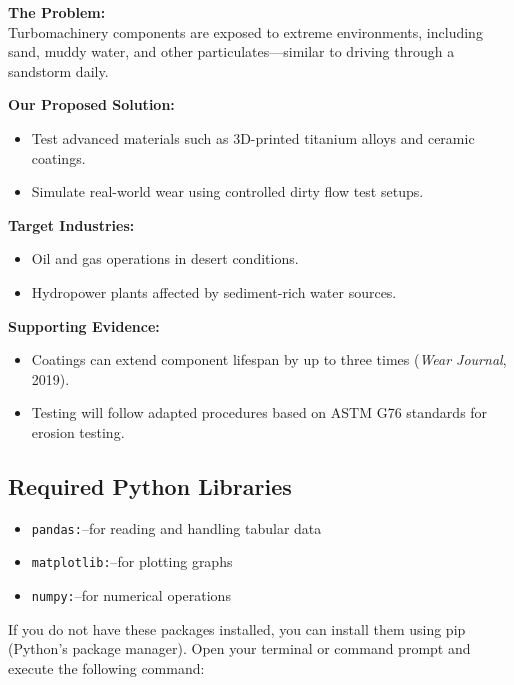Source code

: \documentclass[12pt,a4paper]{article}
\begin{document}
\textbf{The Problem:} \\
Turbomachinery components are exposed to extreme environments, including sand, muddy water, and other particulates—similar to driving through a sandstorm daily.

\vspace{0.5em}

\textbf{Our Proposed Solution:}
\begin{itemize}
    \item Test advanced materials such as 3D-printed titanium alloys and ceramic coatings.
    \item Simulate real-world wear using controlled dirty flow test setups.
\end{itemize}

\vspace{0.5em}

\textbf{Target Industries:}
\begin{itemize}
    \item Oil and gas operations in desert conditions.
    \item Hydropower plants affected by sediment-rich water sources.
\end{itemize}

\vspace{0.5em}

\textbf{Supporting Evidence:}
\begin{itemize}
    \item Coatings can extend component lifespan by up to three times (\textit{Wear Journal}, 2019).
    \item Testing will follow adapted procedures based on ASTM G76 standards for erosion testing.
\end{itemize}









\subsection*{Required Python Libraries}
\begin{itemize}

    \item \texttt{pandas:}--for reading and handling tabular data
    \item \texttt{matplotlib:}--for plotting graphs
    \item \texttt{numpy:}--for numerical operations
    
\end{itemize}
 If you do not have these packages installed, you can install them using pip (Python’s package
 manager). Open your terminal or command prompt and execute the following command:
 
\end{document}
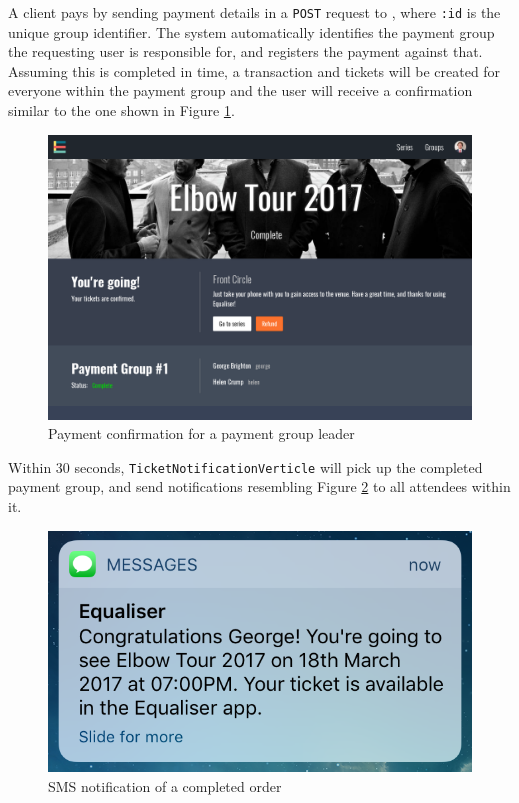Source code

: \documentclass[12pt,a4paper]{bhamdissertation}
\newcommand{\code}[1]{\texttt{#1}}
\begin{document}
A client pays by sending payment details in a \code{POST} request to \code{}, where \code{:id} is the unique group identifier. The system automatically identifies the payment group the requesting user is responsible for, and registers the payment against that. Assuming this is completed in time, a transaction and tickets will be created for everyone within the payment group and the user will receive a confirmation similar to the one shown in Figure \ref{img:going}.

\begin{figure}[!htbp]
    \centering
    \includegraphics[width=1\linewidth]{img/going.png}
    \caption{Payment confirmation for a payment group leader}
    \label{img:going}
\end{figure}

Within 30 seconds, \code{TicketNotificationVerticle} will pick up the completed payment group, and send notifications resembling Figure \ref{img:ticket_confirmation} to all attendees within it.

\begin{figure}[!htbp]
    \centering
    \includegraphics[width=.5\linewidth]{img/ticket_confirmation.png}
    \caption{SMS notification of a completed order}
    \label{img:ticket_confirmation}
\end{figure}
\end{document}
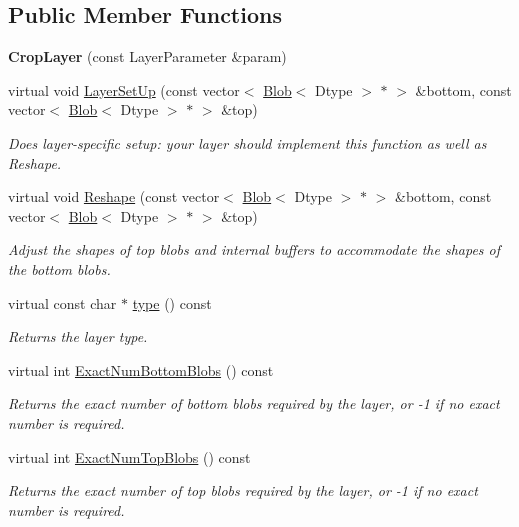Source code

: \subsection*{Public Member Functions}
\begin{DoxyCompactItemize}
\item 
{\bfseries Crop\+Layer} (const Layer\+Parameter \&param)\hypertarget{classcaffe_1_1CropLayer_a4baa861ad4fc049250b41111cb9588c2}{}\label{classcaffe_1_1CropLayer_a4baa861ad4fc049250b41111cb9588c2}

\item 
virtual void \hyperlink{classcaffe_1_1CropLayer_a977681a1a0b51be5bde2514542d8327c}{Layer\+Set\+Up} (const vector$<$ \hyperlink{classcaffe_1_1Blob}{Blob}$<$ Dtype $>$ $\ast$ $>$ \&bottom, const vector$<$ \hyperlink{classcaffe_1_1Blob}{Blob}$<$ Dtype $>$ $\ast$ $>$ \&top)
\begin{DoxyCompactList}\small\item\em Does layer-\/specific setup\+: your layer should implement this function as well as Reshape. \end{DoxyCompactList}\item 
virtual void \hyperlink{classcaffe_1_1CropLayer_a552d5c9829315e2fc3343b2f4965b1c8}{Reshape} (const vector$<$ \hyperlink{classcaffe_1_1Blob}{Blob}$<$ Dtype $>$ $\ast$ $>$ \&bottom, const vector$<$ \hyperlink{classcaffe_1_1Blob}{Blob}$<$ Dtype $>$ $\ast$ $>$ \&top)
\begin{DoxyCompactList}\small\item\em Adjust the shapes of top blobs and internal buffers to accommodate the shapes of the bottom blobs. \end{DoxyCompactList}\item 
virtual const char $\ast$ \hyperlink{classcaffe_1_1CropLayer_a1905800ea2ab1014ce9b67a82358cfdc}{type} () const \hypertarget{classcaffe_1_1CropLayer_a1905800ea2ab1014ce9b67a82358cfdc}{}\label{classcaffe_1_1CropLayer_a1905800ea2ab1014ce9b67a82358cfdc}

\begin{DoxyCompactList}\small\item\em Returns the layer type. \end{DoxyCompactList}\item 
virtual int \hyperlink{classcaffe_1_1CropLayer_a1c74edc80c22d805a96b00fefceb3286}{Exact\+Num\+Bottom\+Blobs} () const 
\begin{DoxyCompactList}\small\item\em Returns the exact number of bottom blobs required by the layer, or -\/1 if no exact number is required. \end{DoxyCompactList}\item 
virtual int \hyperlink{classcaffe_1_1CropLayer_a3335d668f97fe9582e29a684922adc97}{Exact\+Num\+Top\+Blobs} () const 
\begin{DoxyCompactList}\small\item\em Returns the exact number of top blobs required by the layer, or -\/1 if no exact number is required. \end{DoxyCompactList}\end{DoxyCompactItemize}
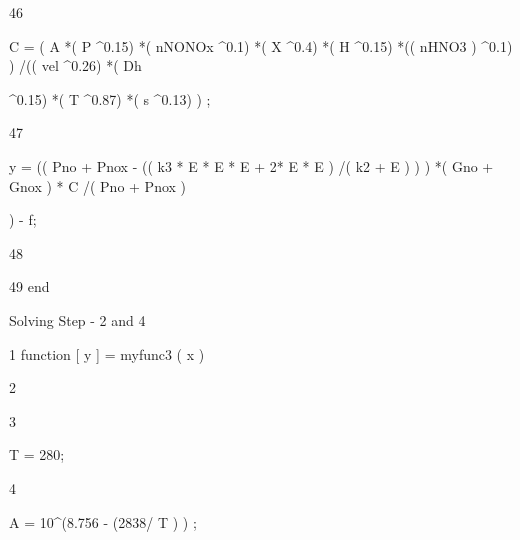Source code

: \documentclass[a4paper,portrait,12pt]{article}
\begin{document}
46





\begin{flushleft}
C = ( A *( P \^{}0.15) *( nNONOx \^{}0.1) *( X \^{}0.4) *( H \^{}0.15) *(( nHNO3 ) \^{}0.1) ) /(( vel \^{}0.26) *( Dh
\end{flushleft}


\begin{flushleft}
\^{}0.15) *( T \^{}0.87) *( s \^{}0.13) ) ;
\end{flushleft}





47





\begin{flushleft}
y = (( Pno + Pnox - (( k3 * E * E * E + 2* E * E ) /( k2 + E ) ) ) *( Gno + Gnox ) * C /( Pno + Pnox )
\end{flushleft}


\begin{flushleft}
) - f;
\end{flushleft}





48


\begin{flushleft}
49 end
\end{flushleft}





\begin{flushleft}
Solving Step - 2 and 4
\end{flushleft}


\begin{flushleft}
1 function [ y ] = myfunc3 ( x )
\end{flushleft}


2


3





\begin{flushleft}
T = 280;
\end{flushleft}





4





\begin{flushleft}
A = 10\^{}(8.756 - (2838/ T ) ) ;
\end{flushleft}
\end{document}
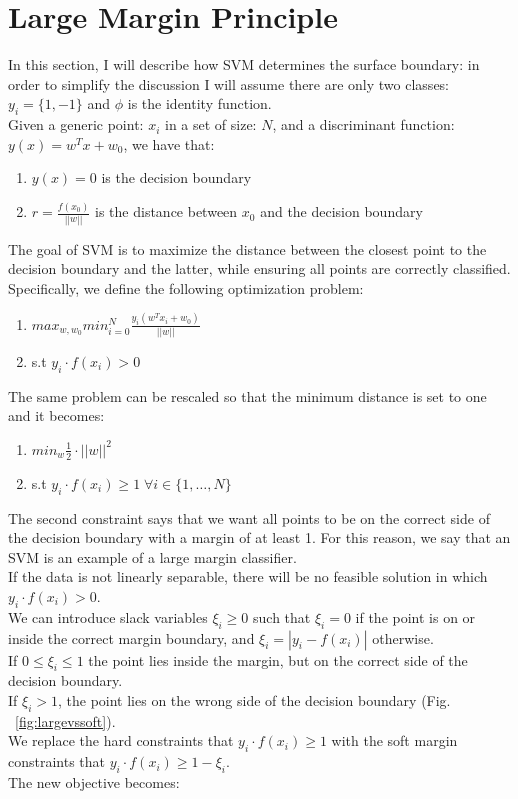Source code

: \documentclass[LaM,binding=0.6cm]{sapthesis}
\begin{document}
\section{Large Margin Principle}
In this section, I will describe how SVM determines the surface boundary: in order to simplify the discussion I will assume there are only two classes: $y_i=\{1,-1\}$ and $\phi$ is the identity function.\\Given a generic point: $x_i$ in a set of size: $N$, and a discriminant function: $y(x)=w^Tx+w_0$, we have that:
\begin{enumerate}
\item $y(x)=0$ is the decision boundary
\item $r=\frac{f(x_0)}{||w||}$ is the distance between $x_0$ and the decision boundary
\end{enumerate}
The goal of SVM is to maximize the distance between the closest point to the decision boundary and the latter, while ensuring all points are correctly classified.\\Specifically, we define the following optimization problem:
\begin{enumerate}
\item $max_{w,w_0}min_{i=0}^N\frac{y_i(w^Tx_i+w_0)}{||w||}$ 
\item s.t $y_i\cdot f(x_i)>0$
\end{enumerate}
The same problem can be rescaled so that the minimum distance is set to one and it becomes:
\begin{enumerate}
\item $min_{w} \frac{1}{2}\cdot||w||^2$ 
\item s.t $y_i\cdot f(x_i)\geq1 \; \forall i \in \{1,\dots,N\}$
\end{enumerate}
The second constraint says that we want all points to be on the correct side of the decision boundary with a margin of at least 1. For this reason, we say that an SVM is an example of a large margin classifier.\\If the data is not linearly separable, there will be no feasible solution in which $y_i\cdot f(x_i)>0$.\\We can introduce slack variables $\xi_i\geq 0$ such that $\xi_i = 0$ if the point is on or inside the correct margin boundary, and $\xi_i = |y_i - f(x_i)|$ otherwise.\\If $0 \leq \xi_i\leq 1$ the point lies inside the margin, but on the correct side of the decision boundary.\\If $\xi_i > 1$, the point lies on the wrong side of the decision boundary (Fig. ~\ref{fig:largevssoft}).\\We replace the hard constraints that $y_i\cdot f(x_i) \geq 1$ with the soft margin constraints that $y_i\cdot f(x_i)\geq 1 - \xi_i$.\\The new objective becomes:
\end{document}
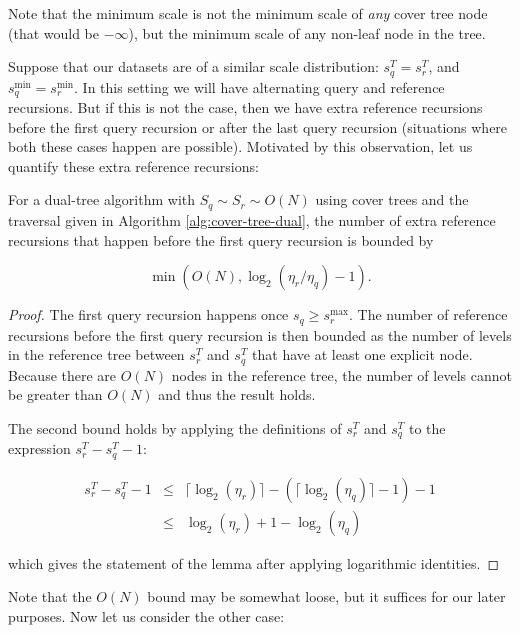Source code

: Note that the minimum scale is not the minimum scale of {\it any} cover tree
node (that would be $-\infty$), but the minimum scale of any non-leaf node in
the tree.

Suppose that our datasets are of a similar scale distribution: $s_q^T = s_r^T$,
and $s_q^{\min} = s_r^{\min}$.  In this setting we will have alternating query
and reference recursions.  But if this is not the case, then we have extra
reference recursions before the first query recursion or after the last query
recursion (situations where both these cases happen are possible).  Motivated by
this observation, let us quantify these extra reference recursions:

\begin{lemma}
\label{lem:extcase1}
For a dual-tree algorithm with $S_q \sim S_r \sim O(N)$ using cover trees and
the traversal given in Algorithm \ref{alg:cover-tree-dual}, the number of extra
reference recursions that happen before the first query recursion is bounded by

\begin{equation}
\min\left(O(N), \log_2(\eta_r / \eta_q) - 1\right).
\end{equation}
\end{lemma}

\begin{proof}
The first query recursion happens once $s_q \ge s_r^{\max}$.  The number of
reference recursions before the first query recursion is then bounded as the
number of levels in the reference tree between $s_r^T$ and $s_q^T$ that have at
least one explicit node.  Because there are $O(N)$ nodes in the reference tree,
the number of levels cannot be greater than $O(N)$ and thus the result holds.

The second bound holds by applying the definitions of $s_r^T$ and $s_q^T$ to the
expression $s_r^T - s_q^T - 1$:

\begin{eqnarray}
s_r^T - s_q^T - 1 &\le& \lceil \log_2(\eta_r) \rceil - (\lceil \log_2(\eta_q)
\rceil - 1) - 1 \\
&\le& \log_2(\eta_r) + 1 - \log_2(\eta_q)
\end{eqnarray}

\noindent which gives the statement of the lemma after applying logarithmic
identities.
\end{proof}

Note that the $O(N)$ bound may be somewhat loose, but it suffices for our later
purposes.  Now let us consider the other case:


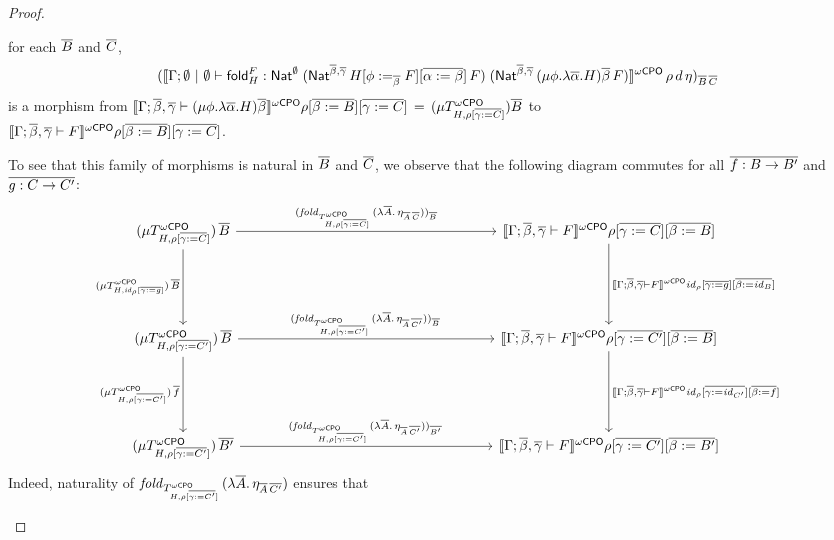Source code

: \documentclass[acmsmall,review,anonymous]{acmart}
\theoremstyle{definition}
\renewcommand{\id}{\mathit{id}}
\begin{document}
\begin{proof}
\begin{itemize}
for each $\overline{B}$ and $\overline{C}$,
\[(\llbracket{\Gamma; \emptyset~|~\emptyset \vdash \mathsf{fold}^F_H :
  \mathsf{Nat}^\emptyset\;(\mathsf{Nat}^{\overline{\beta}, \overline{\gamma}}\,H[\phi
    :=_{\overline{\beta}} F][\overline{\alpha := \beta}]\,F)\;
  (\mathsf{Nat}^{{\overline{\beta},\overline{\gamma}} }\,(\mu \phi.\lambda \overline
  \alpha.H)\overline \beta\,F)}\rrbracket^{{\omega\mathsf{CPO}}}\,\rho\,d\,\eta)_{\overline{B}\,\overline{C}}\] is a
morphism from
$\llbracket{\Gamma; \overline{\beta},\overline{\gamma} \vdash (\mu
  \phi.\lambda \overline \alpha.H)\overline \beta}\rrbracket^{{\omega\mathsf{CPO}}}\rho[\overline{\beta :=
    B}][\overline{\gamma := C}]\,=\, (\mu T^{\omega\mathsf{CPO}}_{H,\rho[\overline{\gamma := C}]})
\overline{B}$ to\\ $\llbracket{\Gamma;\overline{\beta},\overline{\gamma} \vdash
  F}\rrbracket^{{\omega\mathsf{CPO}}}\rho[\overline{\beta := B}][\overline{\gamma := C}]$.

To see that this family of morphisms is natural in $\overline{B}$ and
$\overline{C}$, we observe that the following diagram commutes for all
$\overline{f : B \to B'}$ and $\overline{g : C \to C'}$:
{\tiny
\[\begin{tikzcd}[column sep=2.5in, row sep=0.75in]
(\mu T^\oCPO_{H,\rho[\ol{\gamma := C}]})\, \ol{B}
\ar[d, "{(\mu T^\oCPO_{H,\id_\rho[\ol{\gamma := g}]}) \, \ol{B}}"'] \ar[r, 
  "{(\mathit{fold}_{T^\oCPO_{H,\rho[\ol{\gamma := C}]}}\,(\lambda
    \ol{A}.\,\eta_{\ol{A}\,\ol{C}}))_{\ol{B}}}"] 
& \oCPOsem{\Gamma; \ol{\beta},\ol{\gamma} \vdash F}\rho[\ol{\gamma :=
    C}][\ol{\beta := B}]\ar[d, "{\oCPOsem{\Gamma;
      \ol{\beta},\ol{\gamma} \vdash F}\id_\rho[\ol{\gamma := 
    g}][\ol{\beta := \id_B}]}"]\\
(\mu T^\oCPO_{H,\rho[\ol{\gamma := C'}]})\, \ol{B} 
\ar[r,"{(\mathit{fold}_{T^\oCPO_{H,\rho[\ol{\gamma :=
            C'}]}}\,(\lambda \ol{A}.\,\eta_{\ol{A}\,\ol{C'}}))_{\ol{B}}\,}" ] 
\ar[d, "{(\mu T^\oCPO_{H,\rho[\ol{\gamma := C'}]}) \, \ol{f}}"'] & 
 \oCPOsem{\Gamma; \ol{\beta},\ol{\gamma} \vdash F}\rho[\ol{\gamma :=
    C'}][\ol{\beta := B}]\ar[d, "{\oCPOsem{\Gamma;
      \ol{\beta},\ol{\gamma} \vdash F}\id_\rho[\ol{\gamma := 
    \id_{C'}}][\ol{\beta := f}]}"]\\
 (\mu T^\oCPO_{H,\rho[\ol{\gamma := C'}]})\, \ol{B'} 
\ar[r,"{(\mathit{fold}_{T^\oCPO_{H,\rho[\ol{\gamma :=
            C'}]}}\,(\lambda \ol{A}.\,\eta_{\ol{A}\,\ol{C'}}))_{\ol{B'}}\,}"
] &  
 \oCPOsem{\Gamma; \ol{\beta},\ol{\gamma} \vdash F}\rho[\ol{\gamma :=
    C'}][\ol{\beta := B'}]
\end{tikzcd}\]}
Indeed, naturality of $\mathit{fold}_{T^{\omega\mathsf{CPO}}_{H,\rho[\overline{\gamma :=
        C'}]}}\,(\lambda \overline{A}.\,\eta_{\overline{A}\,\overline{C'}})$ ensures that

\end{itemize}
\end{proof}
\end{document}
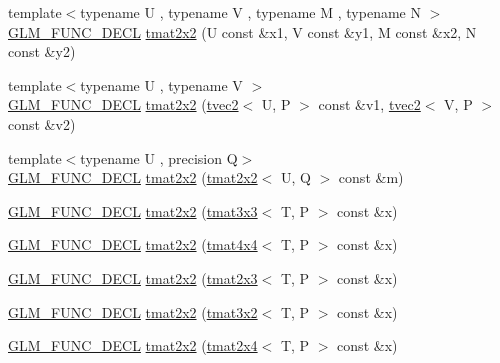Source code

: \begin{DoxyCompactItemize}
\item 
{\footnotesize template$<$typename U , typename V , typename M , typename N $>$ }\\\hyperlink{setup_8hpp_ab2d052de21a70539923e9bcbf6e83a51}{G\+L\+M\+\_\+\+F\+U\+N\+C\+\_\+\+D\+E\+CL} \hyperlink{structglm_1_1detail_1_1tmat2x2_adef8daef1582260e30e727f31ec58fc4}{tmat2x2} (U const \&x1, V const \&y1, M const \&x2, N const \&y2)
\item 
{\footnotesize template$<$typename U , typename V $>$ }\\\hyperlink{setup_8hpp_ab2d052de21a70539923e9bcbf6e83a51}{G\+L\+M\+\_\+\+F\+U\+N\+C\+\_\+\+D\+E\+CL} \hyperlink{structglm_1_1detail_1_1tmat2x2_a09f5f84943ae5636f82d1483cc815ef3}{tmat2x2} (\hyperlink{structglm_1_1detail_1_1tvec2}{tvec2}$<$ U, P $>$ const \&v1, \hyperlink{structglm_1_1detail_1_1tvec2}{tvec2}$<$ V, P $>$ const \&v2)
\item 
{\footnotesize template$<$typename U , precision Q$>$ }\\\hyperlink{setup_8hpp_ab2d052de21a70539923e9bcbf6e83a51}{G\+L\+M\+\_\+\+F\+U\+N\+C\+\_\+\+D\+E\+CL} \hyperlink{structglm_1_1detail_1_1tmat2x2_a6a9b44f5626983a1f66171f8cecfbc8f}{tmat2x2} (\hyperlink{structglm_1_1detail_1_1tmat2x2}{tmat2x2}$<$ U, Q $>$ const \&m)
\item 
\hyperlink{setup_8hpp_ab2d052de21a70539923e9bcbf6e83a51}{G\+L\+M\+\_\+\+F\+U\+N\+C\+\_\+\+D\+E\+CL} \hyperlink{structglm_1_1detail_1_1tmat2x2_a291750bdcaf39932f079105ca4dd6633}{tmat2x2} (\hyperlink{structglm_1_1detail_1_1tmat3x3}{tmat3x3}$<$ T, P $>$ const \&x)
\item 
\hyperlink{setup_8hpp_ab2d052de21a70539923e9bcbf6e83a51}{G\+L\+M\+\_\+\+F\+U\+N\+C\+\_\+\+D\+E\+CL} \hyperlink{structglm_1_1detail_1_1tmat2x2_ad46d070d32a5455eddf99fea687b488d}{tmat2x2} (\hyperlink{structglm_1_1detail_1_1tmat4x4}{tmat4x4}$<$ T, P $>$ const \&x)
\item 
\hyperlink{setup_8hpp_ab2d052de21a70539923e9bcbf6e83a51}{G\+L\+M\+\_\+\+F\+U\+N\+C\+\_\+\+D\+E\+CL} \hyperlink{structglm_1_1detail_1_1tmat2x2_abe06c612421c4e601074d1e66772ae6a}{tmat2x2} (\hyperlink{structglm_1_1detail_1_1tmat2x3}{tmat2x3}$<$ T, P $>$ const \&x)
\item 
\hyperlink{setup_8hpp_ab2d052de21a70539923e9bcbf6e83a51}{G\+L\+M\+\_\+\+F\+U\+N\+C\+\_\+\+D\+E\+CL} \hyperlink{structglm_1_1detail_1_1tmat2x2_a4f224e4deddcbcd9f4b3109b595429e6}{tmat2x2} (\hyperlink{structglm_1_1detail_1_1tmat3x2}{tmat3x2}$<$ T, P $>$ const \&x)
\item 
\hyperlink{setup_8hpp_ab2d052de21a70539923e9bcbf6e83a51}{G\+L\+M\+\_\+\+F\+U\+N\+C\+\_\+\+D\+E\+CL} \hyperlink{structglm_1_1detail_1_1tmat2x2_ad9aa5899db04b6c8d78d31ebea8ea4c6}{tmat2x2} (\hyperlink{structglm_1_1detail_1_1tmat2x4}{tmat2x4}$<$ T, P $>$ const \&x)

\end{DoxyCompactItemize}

•••••

--- AIM OF THE EXERCISE ---
The answer is each line in which the word "frac" occurs, copied from the material above.

--- THE ANSWER ---
\item $r=\frac{f(x_0)}{||w||}$ is the distance between $x_0$ and the decision boundary
\item $max_{w,w_0}min_{i=0}^N\frac{y_i(w^Tx_i+w_0)}{||w||}$ 
\item $min_{w} \frac{1}{2}\cdot||w||^2$ 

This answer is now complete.